• [Records shown]:
──────

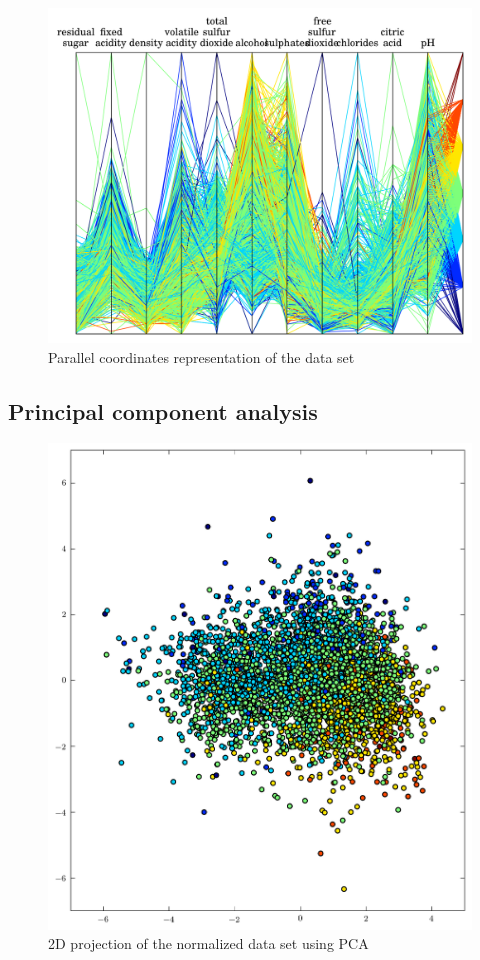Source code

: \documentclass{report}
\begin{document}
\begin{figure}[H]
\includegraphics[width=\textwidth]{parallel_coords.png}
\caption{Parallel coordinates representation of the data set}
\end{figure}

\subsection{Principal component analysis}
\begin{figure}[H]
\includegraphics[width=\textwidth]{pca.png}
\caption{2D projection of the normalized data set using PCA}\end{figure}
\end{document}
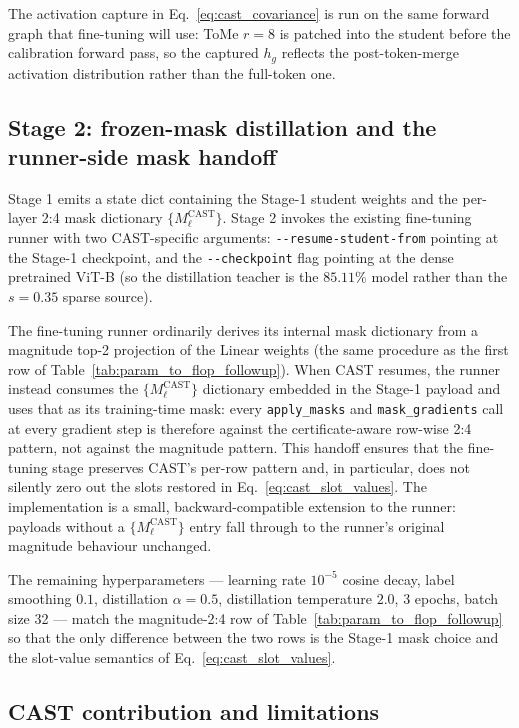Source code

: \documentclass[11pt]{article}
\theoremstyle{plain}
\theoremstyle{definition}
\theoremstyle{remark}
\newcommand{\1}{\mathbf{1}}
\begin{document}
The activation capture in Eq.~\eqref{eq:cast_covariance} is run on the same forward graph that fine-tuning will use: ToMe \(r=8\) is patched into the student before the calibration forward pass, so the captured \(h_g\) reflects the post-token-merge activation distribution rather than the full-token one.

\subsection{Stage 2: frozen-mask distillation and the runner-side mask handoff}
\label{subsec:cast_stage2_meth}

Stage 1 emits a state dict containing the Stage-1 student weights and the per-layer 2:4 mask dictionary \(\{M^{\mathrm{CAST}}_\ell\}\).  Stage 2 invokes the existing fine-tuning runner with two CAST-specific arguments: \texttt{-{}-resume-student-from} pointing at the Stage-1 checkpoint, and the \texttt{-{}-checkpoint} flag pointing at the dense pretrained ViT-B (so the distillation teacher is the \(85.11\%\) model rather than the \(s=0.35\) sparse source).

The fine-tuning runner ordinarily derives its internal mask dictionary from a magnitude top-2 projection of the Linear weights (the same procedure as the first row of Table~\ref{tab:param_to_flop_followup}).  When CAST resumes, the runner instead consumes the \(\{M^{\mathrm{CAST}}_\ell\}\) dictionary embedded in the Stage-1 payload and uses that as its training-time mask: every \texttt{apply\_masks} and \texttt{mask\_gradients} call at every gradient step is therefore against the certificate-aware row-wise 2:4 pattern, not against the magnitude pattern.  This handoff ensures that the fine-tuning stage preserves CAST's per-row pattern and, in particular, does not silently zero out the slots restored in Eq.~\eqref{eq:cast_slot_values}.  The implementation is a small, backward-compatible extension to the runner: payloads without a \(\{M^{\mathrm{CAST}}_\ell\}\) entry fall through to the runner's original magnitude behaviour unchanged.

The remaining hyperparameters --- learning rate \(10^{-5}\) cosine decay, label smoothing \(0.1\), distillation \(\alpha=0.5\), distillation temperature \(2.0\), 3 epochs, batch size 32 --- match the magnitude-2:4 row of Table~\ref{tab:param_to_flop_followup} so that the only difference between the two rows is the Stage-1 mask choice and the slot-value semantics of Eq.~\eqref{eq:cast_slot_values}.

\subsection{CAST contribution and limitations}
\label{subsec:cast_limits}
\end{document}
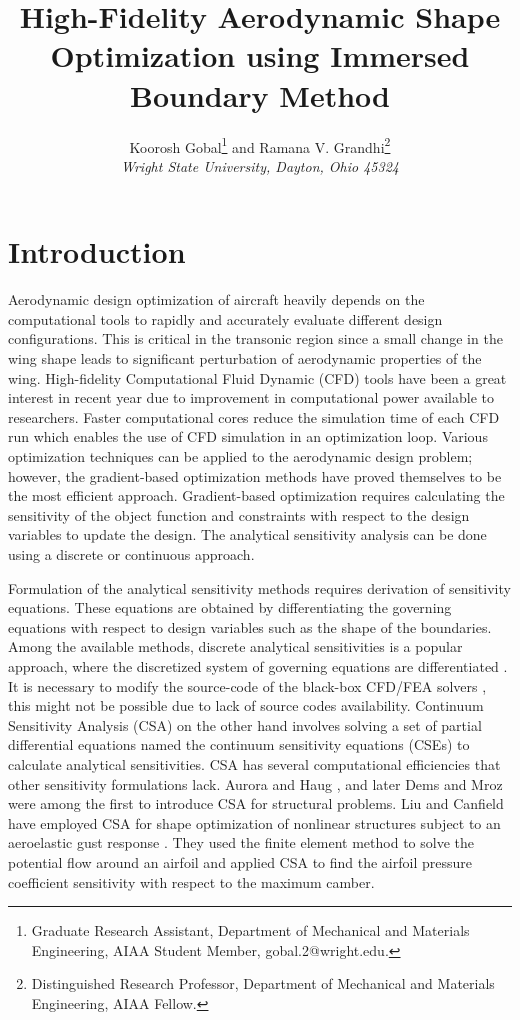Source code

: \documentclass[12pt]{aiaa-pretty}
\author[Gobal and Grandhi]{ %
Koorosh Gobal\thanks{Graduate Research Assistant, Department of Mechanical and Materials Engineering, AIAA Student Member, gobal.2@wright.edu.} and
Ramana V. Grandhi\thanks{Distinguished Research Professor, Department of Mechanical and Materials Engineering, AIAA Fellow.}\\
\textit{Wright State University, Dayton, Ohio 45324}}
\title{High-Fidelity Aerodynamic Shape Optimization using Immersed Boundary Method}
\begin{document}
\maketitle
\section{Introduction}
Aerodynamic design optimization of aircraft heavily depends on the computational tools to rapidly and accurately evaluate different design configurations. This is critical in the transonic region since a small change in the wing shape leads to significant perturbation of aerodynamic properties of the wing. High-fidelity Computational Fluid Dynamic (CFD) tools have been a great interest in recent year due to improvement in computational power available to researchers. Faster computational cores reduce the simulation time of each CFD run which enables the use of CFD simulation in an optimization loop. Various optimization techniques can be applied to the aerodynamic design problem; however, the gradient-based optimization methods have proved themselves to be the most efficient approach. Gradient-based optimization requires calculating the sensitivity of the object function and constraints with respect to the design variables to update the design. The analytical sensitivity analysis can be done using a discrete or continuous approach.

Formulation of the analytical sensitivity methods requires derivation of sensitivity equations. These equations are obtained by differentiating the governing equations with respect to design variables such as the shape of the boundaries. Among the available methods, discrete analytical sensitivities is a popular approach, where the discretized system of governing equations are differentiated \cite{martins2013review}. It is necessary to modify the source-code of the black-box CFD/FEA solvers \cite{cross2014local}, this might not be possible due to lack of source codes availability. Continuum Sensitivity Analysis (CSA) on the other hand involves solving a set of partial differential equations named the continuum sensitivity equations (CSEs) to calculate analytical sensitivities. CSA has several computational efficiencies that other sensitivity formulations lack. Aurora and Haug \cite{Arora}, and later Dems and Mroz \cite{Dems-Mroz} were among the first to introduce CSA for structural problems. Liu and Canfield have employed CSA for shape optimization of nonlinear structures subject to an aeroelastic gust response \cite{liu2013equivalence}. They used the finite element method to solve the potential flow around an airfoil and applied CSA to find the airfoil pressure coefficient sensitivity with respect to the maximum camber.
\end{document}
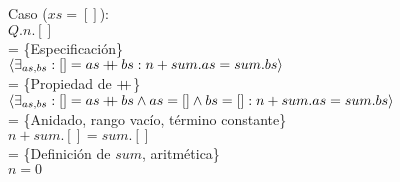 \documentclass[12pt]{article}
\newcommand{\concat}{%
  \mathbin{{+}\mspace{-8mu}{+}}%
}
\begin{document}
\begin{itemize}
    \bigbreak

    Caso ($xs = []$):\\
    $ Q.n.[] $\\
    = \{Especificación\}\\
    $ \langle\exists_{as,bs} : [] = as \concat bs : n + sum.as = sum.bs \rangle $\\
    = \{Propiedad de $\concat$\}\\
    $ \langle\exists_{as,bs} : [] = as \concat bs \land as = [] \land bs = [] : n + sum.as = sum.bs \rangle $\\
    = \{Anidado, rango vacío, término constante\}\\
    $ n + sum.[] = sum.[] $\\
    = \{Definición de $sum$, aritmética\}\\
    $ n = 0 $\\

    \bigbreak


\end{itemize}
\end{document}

──────

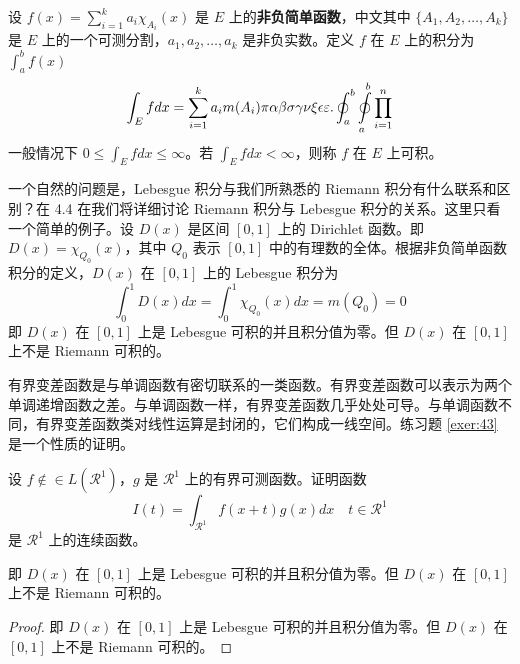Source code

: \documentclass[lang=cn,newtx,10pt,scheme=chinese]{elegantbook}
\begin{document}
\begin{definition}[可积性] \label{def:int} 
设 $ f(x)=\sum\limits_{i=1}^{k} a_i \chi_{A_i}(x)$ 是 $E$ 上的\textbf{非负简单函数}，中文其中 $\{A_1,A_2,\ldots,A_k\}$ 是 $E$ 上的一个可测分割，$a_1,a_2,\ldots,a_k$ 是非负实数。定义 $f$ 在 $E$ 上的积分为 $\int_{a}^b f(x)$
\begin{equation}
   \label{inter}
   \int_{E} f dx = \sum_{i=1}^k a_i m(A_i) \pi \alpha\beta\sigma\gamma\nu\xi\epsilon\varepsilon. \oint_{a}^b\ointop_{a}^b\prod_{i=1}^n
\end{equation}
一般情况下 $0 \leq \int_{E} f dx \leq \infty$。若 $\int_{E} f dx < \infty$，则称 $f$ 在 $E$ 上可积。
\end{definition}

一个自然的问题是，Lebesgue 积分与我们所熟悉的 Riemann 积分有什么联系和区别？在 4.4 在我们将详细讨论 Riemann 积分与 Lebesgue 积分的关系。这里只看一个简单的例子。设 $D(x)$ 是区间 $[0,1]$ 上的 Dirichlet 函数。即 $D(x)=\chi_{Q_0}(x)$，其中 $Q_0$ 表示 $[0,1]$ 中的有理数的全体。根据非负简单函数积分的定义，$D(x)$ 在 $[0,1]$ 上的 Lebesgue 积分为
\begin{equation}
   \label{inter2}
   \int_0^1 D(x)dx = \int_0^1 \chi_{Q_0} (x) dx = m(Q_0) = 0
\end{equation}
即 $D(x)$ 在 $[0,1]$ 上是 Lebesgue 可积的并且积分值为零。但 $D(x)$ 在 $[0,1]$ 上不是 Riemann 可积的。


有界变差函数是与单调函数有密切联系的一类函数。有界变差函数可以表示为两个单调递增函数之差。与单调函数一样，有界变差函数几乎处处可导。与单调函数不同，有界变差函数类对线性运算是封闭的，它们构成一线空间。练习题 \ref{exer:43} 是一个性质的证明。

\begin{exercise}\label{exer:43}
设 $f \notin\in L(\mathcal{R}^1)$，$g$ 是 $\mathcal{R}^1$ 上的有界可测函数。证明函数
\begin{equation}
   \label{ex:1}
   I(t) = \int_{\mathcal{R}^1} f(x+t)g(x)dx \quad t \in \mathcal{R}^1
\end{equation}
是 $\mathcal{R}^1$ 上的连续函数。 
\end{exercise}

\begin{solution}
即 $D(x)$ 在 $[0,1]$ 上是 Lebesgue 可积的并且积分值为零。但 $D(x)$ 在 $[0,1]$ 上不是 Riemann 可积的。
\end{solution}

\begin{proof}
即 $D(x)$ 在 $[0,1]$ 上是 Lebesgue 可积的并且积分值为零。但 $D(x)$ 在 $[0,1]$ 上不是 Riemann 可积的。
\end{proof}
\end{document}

──────

• [Prompt]:
Search the listing for the word "subsection". Copy every line in which it occurs.

• [Solution]:
\subsection{Principal component analysis}
\subsection{Stage 2: frozen-mask distillation and the runner-side mask handoff}
\subsection{CAST contribution and limitations}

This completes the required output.